I have looked through the recipes package for pre-processing methods used for spectral data but I (with a few exceptions) cannot find any of the most used types of pre-processing in spectroscopy. I'm looking for pre-processing method such as:
Standard Normal Variate (SNV),
Multiplicative Scatter Correction (MSC)
Normalisation of spectra (area, length, Sum)
Baseline corrections (Automatic Weighted Least Squares, Automatic Whittaker Filter, Asymmetric Least Squares)
Savitzky-Golay filter (sliding window + derivative)
Am I missing the functions or are they missing from recipes?
Assuming they are missing, are anyone aware of a package that have these pre-processing methods, that also integrates well with tidymodels?
James Wade and I have been (intermittently) working on a package to do this called measure. It's still in development and the API will change a little but it does work and we have implemented Savitzky-Golay. I'm using it for publications so it will be a serious thing, just low on the priority list at this particular moment.
There are input steps that arrange the spectra in an internal tidy format and steps that can make them available to the model in either a wide or long format.
Here's a small example that can go from wide to wide with SG in between:
# Make the recipe
sg_rec <-
recipe(water ~ ., data = meat_train) %>%
# Make sure that the sample indicator is not treated as a predictor
update_role(.row, new_role = "id") %>%
# Since the spectra are currently "wide" use this step to convert to
# the internal format
step_measure_input_wide(starts_with("x_")) %>%
# Preprocess the spectra. These arguments can be tuned
step_measure_savitzky_golay(
differentiation_order = 1,
degree = 3,
# "window side" is how many points to each side. The window
# size is 2 * window_side + 1
window_side = 5
) %>%
# Put them back into a wide format. The default prefixes for the
# variables is "measure_
step_measure_output_wide() %>%
# Now do other recipe stuff (if needed) to the predictor columns
step_normalize(starts_with("measure_"))
sg_wflow <- workflow(sg_rec, linear_reg())

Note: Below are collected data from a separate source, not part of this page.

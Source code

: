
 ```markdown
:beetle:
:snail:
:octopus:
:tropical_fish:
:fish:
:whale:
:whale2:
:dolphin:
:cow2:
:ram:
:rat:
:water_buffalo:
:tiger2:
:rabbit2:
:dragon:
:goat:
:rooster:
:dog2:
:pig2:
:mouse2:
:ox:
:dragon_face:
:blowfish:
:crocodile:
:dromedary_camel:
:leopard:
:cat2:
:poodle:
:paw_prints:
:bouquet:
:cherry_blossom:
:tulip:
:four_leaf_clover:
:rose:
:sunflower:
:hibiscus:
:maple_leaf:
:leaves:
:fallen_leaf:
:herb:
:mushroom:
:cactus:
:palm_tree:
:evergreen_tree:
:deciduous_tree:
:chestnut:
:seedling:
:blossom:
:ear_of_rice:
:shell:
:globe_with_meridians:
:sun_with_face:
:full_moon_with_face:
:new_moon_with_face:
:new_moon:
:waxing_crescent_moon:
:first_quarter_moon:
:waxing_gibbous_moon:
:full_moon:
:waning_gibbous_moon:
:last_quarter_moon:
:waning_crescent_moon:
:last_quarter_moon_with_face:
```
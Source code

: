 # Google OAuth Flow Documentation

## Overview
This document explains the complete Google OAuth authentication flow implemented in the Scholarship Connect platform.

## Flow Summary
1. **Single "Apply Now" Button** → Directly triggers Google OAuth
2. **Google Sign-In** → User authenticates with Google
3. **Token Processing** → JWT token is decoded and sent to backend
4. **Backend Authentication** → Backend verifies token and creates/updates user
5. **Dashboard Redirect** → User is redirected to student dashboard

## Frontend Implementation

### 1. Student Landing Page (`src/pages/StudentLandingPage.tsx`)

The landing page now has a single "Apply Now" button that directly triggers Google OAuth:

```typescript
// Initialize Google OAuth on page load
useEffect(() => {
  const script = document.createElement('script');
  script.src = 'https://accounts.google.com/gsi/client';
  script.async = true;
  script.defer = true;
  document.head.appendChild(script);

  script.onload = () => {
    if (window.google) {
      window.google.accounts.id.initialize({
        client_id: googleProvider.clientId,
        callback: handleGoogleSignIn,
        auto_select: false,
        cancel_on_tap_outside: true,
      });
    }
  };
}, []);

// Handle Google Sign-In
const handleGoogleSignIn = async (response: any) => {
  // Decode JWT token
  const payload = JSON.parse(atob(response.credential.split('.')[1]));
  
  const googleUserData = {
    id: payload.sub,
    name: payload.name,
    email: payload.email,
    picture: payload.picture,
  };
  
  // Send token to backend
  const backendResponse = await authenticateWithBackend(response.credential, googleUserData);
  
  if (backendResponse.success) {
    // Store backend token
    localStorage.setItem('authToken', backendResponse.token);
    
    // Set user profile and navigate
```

# Do tidymodel stuff as usual
sg_res <- sg_wflow %>% fit_resamples(meat_rs)
collect_metrics(sg_res)
#> # A tibble: 2 × 6
#> .metric .estimator mean n std_err .config
#> <chr> <chr> <dbl> <int> <dbl> <chr>
#> 1 rmse standard 4.03 10 1.26 Preprocessor1_Model1
#> 2 rsq standard 0.843 10 0.0780 Preprocessor1_Model1
We are going to refine the syntax for the steps, and more processing steps, and do some work with tuning parameters. For the parameters, there are constraints with SG such as the degree needs to be <= the window size. I'll have a dials PR soon to broaly incorporate these types of constraints into the system etc.
Please put in issues for anything that you are interested in and, if possible, contribute code!
An R package would definitely be easier, but I am currently just using {reticulate} to pass data to scipy.signal and pybaselines for spectral pre-processing. I'm doing this on a smaller scale (just in notebooks and Shiny apps) so it might not be as robust of a solution as you're looking for, but I will say it is working reliably. I'm using Poetry and {renv} to reproducibly setup the Python and R environments.
I'll raise the issue and potentially see if I can contribute with something useful.
As a reference for other people, the Mdatools package has many of the abovementioned pre-processing steps implemented as well as models specific to spectral analysis/chemometrics. But the library is, unfortunately, not directly compatible with the tidymodels framework.